Sorry, it's not about querying. I am implementing an invalidation mechanism for 
Postgres Query Cache as part of my masters project. In order to this, I need to 
store details(like name) of each table the query uses. In essence, I need to 
store the table names of the cached queries. 
Initially, I thought of writing a code that could extract the table names but 
later discovered that it is a gargantuan task as I shall have to include around 
600 production rules as was hinted in a Stackoverflow Exchange post.
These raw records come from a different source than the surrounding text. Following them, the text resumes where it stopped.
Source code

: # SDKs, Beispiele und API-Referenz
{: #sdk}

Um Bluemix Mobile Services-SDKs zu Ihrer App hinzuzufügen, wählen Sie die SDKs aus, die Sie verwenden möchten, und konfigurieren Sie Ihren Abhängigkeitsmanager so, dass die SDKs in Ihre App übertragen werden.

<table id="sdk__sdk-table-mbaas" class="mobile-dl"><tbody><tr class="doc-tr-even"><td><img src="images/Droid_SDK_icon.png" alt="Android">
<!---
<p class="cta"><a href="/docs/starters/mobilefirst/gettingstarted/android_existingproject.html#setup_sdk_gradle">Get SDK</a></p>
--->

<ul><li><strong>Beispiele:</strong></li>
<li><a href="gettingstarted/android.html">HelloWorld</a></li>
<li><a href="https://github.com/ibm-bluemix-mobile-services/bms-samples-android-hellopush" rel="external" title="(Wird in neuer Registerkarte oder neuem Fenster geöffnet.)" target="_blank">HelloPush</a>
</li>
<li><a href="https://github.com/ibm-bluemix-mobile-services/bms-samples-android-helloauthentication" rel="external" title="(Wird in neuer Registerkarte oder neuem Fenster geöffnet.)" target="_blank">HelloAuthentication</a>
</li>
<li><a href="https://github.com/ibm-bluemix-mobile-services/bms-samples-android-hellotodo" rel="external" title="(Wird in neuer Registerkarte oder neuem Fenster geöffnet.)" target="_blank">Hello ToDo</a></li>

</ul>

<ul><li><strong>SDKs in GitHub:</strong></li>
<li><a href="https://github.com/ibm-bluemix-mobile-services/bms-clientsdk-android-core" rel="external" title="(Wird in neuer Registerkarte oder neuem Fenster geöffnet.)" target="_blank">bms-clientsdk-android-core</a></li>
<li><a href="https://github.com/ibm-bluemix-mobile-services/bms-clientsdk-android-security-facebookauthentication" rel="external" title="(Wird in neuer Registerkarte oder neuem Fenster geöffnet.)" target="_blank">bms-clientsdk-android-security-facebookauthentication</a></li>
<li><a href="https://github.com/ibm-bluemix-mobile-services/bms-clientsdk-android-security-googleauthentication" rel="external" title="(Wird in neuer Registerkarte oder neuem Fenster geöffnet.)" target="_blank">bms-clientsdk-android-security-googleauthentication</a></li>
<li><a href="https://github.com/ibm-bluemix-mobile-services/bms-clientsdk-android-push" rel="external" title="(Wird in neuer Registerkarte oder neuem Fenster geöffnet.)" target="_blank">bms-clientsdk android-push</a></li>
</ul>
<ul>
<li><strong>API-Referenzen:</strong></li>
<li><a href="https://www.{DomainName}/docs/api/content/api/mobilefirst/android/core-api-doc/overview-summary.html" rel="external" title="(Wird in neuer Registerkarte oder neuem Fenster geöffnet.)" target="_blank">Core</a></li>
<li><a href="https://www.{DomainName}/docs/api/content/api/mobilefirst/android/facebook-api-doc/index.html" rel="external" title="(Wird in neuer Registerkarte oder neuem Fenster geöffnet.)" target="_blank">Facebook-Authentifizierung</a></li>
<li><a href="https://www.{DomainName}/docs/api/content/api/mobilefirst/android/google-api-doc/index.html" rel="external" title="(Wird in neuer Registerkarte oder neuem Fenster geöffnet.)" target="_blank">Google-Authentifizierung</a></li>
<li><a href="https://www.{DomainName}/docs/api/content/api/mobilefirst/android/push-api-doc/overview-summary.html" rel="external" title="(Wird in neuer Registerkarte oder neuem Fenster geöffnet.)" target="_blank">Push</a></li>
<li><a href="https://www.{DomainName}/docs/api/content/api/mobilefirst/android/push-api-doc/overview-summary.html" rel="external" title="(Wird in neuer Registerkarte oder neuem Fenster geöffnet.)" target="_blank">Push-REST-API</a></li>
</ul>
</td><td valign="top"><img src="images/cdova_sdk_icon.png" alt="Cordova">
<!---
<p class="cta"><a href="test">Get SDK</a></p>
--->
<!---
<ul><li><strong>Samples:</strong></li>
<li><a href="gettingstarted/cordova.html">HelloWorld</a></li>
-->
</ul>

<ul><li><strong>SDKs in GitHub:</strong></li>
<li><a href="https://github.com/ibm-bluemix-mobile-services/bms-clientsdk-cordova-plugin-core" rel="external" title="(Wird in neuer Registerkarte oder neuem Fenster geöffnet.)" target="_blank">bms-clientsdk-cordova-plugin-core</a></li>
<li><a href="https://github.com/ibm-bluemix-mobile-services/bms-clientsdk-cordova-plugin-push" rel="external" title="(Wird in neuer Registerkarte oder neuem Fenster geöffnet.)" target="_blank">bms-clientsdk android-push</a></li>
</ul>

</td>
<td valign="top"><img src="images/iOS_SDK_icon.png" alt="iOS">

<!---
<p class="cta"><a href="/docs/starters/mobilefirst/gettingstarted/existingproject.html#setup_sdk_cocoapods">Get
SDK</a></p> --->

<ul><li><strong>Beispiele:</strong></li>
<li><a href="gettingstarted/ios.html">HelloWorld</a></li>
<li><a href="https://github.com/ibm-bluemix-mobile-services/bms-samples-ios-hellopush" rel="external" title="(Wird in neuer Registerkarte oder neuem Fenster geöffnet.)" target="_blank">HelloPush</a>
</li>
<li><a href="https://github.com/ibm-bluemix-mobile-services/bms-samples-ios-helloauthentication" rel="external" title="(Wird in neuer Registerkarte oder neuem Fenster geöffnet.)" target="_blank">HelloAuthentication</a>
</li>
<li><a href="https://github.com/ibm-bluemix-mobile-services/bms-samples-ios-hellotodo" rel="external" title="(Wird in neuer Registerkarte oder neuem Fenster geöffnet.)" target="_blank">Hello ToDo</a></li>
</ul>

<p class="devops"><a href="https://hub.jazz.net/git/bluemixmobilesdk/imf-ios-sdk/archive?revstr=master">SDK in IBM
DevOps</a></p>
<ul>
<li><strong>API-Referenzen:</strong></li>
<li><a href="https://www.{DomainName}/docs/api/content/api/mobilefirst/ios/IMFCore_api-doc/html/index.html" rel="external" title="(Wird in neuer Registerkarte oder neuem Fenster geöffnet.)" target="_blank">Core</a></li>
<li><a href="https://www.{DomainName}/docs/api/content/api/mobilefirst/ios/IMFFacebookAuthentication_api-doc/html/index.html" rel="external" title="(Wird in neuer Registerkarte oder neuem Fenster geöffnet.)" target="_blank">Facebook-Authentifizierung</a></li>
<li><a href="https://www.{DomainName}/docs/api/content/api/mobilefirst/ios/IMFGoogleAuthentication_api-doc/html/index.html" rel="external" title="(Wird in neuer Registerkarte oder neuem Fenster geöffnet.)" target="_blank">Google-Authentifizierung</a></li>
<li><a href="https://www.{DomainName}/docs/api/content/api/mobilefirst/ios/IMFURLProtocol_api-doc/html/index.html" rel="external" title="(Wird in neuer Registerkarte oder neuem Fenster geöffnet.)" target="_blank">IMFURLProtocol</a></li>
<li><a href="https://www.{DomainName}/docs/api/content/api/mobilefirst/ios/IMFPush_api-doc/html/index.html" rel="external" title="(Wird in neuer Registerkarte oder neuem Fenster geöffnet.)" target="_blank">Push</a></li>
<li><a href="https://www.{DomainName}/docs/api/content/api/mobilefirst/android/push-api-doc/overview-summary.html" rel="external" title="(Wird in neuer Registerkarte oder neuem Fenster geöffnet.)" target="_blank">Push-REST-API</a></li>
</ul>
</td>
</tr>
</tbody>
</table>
Hence, I 
thought of getting hold of the data structure used for storing table names of a 
DB but I couldn't get it. 
Sorry for the long post but do you know where these tables information of a DB 
gets stored? Or can you suggest me a mechanism(needn't be fully perfect) to 
extract the table names? I went through the parser of postgres but it was 
confusing.
Thanks

Date: Fri, 9 Jan 2015 00:46:30 +1300
Subject: Re: [HACKERS] List of table names of a DB
From: dgrowle...@gmail.com
To: in.live...@live.in
CC: pgsql-hackers@postgresql.org

On 8 January 2015 at 22:41, Deepak S <in.live...@live.in> wrote:



Hello, I am unable to find the function which retrieves the 'list of names of 
the tables' used in a DB. 

You may find what you want in: select table_name from information_schema.tables;
http://www.postgresql.org/docs/9.4/static/infoschema-tables.html

 Reason: I need a mechanism by which I can extract the names of the tables used 
in a query which has been parsed. My plan is to check for a match of each word 
in the query with a list of names of the tables used in the current DB so that 
each hit confirms a 'table name' in the query in most cases.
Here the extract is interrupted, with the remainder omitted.